_Task item_
In how many lines of the records below does the word "functions" appear? Answer with the number alone.

(Source texts of formatted documents)
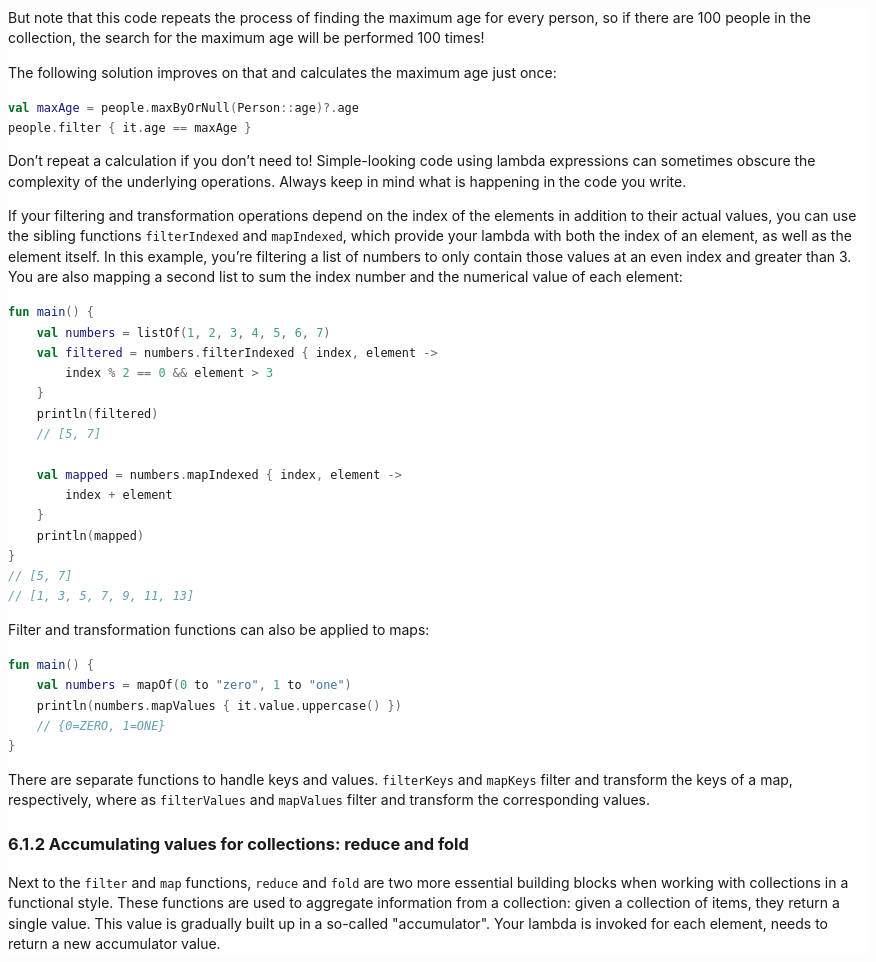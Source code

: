 But note that this code repeats the process of finding the maximum age for every person, so if there are 100 people in the collection, the search for the maximum age will be performed 100 times!

The following solution improves on that and calculates the maximum age just once:

```kotlin
val maxAge = people.maxByOrNull(Person::age)?.age
people.filter { it.age == maxAge }
```

Don’t repeat a calculation if you don’t need to! Simple-looking code using lambda expressions can sometimes obscure the complexity of the underlying operations. Always keep in mind what is happening in the code you write.

If your filtering and transformation operations depend on the index of the elements in addition to their actual values, you can use the sibling functions `filterIndexed` and `mapIndexed`, which provide your lambda with both the index of an element, as well as the element itself. In this example, you’re filtering a list of numbers to only contain those values at an even index and greater than 3. You are also mapping a second list to sum the index number and the numerical value of each element:

```kotlin
fun main() {
    val numbers = listOf(1, 2, 3, 4, 5, 6, 7)
    val filtered = numbers.filterIndexed { index, element ->
        index % 2 == 0 && element > 3
    }
    println(filtered)
    // [5, 7]

    val mapped = numbers.mapIndexed { index, element ->
        index + element
    }
    println(mapped)
}
// [5, 7]
// [1, 3, 5, 7, 9, 11, 13]
```

Filter and transformation functions can also be applied to maps:

```kotlin
fun main() {
    val numbers = mapOf(0 to "zero", 1 to "one")
    println(numbers.mapValues { it.value.uppercase() })
    // {0=ZERO, 1=ONE}
}
```

There are separate functions to handle keys and values. `filterKeys` and `mapKeys` filter and transform the keys of a map, respectively, where as `filterValues` and `mapValues` filter and transform the corresponding values.

### 6.1.2 Accumulating values for collections: reduce and fold

Next to the `filter` and `map` functions, `reduce` and `fold` are two more essential building blocks when working with collections in a functional style. These functions are used to aggregate information from a collection: given a collection of items, they return a single value. This value is gradually built up in a so-called "accumulator". Your lambda is invoked for each element, needs to return a new accumulator value.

_Reply_
4